Records excerpted from a collection

[Start of Attachment]

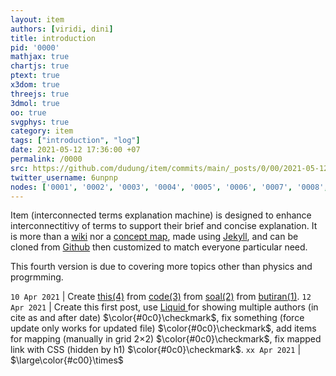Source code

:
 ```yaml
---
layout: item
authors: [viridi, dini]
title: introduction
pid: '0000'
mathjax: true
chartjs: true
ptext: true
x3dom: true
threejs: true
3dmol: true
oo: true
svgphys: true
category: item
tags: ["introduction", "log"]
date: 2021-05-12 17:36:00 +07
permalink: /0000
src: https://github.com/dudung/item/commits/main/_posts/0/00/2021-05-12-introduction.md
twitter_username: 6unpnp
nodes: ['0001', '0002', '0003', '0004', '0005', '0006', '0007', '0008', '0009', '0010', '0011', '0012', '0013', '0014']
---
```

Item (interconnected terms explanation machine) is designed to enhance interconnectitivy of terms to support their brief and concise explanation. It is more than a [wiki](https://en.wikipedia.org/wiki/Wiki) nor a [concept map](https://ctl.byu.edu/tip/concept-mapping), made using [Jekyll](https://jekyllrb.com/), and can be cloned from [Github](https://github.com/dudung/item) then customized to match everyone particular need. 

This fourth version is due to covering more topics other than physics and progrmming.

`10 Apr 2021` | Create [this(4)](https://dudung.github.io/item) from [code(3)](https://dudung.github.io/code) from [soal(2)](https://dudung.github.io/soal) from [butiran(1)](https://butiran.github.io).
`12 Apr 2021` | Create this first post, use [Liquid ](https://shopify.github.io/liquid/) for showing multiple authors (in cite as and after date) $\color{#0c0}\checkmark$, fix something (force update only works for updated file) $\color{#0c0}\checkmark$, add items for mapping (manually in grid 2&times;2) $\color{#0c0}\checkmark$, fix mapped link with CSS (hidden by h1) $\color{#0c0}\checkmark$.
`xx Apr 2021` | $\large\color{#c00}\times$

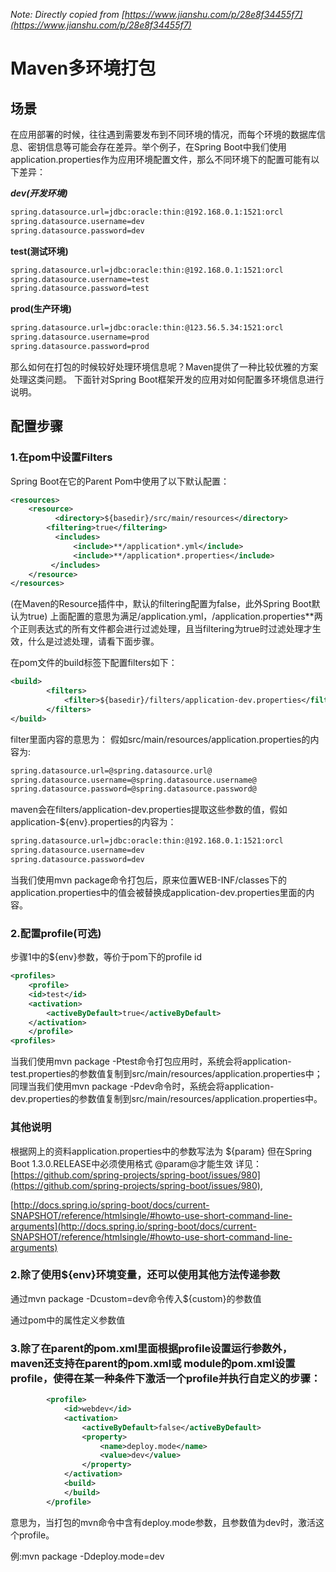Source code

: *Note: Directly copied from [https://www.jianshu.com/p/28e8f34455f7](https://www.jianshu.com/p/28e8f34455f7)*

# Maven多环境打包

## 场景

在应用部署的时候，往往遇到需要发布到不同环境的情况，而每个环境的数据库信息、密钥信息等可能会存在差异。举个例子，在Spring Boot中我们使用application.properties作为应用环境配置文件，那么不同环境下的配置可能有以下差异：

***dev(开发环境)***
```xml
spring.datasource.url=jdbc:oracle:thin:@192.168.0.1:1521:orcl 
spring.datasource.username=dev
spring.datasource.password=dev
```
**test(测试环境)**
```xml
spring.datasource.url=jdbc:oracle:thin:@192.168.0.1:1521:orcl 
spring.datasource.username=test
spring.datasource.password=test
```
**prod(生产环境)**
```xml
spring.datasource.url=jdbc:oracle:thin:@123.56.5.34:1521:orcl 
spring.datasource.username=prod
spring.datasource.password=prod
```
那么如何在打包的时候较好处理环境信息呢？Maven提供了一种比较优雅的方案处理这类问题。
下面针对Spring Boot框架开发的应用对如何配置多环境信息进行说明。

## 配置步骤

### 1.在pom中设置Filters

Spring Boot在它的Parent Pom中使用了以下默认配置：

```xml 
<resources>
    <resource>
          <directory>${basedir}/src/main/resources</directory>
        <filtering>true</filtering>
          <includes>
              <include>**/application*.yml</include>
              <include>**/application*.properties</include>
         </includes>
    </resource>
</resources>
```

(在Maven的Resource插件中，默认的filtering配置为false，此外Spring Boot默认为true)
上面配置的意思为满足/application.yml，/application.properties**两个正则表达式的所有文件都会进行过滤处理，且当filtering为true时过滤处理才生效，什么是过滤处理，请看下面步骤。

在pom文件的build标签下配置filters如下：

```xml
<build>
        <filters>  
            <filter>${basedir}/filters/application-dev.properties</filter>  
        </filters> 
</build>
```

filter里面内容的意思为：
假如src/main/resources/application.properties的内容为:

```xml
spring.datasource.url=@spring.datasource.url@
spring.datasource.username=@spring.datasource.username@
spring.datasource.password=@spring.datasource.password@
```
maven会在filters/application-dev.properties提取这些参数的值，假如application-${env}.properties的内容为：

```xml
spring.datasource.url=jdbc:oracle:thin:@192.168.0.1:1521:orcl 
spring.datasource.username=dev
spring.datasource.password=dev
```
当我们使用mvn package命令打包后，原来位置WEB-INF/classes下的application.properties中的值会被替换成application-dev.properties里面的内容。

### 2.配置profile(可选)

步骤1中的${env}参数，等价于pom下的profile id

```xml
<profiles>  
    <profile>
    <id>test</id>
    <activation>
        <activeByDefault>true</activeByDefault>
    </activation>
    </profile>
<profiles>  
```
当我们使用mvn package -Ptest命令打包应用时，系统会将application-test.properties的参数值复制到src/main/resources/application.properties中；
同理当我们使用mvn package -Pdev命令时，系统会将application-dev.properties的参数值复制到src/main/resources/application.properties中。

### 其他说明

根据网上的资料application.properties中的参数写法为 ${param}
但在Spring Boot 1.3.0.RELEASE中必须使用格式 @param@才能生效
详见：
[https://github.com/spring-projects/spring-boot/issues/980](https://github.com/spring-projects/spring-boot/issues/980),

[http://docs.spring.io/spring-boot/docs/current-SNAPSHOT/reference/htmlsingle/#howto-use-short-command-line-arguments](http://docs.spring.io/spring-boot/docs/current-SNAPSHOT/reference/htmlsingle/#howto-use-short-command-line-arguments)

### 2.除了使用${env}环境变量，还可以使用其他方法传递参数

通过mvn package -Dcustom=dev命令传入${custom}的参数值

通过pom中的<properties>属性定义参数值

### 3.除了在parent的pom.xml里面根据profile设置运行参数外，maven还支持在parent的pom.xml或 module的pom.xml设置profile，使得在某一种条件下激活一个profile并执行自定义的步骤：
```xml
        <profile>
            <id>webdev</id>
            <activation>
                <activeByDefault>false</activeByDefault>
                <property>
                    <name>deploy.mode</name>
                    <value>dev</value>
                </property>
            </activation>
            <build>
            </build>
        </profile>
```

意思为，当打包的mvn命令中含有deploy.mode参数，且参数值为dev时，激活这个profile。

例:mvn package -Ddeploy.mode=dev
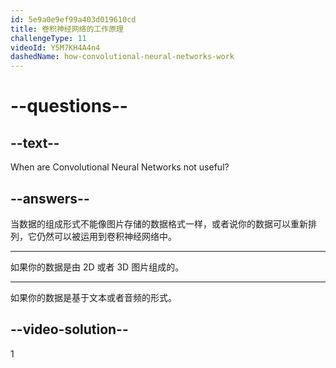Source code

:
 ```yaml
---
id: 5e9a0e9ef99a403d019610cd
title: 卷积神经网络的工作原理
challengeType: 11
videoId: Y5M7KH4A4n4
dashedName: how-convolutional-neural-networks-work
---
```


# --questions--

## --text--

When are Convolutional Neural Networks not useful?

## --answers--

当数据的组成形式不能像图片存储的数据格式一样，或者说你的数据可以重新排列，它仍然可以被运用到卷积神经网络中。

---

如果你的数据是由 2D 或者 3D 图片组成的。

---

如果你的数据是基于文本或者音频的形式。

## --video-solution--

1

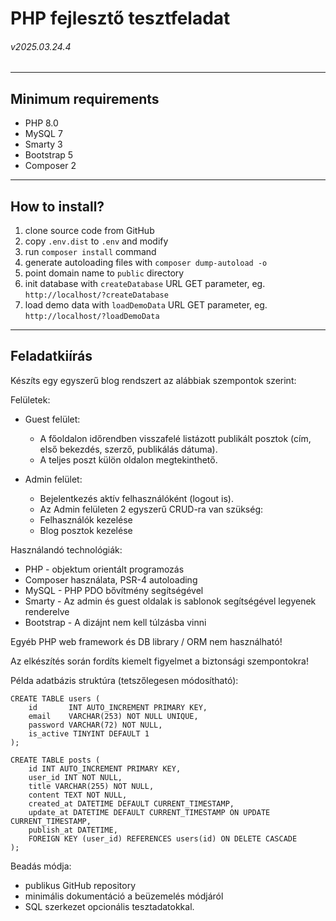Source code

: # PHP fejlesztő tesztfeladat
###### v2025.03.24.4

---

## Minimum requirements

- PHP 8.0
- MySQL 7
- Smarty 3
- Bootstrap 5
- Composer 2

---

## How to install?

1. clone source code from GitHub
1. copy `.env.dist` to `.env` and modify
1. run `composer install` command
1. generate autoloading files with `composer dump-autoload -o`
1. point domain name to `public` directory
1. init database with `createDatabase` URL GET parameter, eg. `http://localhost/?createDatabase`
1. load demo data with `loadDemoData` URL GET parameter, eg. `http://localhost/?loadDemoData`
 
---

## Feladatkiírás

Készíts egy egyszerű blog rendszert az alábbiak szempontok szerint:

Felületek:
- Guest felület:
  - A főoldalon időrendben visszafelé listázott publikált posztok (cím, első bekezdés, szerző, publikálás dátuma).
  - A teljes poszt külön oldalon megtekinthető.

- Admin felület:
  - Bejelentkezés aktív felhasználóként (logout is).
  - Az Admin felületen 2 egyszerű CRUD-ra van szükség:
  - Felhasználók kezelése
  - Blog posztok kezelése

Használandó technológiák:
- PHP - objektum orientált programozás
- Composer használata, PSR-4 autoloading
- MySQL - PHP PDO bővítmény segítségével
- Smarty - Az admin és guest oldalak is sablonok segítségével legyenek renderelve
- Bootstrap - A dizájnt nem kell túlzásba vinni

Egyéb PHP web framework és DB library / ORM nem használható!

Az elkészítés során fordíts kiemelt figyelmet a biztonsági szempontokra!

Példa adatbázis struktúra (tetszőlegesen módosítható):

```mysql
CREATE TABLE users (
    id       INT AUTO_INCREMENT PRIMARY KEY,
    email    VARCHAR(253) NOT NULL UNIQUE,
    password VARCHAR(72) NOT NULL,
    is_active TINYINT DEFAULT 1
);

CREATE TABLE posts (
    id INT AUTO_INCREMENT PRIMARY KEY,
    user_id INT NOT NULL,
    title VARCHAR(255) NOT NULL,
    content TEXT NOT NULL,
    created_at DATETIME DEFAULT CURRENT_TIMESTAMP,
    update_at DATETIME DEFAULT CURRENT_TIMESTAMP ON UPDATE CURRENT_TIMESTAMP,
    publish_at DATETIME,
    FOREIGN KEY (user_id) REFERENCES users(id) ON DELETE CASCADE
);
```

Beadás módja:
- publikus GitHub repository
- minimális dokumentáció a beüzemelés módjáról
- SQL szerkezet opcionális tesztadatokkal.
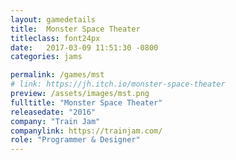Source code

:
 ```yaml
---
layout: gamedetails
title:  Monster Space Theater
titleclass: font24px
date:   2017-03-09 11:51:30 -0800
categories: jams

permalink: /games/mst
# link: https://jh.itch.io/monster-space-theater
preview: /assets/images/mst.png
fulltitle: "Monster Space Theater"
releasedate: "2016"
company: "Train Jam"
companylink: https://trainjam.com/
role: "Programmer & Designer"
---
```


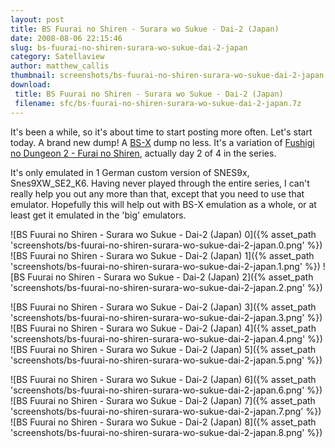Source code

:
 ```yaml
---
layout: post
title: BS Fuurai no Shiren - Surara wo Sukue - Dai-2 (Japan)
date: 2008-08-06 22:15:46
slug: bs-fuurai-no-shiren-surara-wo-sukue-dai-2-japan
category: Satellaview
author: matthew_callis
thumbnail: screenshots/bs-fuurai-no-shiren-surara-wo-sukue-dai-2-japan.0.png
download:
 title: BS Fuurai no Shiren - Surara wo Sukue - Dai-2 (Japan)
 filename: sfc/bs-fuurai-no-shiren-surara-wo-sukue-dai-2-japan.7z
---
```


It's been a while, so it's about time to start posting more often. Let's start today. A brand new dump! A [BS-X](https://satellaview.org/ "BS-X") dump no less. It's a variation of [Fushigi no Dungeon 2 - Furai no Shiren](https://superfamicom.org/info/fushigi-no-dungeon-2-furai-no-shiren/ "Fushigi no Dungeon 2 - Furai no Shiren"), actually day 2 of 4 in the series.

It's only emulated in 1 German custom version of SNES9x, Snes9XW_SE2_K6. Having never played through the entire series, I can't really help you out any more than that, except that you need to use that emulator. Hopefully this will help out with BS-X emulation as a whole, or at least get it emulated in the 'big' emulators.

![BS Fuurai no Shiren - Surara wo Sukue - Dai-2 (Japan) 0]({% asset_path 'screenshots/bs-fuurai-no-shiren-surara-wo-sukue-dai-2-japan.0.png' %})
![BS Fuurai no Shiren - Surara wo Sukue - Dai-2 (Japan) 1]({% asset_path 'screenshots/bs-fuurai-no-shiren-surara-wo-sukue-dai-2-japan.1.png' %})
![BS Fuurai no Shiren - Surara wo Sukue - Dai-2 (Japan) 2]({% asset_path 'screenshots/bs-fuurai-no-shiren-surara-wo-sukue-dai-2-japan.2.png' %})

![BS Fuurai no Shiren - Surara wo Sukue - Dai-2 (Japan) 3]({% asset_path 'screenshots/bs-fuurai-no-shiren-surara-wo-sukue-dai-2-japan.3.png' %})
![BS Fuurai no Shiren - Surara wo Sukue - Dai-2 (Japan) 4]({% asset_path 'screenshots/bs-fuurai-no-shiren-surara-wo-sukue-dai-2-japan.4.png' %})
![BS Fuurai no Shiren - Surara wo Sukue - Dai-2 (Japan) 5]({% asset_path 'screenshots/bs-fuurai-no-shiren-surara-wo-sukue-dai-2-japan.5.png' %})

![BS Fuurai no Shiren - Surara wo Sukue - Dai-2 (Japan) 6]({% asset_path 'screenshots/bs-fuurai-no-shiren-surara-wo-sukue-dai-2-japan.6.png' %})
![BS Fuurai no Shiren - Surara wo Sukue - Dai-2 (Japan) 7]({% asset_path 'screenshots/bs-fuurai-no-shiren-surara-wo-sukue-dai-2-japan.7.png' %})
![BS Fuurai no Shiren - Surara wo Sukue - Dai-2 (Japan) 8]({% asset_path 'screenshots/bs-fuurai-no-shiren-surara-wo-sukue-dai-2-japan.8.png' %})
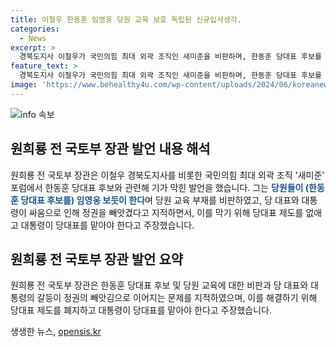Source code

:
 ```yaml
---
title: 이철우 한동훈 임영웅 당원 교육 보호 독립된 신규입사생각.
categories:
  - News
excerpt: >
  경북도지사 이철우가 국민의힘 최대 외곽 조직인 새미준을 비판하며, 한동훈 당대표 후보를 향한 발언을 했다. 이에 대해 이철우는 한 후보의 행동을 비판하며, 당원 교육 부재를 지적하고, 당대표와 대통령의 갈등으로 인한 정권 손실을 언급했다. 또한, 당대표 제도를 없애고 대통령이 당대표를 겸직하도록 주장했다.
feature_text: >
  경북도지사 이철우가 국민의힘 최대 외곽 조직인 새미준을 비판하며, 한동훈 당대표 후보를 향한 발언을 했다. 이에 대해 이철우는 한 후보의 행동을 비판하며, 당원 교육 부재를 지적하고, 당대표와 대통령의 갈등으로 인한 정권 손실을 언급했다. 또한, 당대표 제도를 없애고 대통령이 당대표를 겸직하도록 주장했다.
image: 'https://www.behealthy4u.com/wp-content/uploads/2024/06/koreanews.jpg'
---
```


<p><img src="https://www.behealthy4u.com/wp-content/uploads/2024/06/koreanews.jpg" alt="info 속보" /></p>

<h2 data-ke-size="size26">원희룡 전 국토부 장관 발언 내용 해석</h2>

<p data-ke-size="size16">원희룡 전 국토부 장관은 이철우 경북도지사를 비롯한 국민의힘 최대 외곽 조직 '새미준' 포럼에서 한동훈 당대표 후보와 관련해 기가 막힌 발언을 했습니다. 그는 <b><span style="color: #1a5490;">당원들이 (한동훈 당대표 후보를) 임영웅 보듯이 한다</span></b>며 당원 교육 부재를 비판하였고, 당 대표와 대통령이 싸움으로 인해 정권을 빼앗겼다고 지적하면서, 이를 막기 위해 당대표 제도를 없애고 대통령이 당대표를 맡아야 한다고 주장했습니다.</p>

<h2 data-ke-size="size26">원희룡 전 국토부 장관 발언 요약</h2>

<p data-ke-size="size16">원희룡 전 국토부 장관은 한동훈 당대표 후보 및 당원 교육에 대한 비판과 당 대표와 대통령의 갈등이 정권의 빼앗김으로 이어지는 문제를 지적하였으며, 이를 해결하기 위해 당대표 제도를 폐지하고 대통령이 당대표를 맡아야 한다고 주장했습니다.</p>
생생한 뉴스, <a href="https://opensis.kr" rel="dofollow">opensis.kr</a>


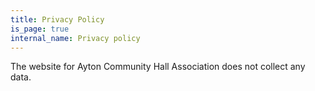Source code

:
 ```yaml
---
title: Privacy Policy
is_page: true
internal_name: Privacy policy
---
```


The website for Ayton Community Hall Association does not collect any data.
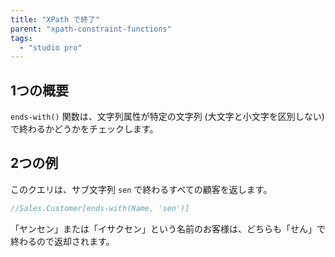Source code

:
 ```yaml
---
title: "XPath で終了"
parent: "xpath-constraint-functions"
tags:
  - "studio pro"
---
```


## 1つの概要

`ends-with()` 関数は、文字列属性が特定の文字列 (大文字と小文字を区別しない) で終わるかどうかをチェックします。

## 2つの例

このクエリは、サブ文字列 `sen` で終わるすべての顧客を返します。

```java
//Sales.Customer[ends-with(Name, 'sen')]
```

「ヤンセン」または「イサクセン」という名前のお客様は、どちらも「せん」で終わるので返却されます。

[End of Attachment]

# WHAT YOU SHOULD DO
The answer should be one number, namely how many lines of the entries above include the string "resources".

# TASK RESPONSE
6